Moore v. Administrator of Rich

12 Vt. 563 | Vt. | 1840

The opinion of the court was delivered by

Williams, Ch. J

— The only question presented is, whether Richardson was properly rejected as a witness. He was no party to the contract when it was made, and had then no interest in it. He became interested afterwards and-continued so to the day of the trial. The general rule, as to the admissibility of witnesses, is correctly laid down in the authorities cited by the plaintiff’s counsel, and the witness offered was admissible within that rule. . The case of Walton v. Shelley, 1 T. R. 296, added a further disqualification, but this was confined to parties to negotiable intruments. Except in that case, I know of none where witnesses have been rejected on the score of public policy. The idea of rejecting a witness on that account was repudiated in the case of the administrator of Seymour v. Beach et al. 4 Vt. R. 493. The witness offered, stood in the same situation of all interested witnesses to whom a release is executed, or who executes one themselves.
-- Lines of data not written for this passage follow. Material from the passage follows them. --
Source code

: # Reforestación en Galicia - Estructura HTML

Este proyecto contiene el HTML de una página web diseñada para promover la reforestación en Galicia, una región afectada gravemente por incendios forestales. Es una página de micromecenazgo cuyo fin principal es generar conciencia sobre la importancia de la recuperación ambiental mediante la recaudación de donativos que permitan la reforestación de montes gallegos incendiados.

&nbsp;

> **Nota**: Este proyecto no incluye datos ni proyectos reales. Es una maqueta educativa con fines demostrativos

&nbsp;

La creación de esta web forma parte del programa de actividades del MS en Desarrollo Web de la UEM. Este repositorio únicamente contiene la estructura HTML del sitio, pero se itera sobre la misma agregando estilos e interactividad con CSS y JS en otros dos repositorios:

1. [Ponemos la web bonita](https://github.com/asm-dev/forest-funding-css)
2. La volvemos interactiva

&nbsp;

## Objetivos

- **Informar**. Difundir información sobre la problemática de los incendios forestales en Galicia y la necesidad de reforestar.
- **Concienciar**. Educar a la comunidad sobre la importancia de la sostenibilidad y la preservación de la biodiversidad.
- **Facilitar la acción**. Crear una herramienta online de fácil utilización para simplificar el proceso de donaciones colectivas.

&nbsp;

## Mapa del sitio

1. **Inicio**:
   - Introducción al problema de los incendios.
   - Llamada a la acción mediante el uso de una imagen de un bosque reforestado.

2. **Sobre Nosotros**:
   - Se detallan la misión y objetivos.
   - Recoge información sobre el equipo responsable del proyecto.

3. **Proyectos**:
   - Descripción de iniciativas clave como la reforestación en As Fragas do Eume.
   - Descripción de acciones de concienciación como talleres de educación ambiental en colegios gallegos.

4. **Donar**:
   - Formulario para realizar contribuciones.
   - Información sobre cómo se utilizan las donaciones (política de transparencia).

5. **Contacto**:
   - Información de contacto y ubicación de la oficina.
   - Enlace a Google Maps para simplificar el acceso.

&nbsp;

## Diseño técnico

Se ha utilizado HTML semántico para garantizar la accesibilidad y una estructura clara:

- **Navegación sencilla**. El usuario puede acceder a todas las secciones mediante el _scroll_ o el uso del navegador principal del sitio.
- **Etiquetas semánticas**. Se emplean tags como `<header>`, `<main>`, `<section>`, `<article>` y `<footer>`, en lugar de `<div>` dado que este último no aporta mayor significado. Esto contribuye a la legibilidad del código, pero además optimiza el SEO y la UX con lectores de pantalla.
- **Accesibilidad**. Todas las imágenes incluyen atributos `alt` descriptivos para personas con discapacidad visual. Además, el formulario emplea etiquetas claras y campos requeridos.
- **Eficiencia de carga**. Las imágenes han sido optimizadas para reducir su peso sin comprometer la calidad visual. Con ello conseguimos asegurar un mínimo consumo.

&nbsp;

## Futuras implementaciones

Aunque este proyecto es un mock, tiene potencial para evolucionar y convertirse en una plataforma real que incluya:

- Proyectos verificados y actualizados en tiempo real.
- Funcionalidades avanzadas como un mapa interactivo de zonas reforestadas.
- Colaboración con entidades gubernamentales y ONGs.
He was discharged of all legal interest, in the subject in controversy, and no objection was taken to the form or substance of the assignment, by which this was effected. In the case of Jarvis v. Barker’s adm’r., the person offered as a witness was excluded as being in interest. No discharge was produced from Jarvis, and the witness was bound to indemnify him against the cost of the action in which he proposed to testify. Public policy requires us to adhere to the principles of the law in relation to witnesses and *565not adopt a new rule, which must be very uncertain if not . . ,. . „ n ■ i unjust in its application, as it Is not at all times easy to determine what public policy requires. The judgment of the county court is therefore reversed.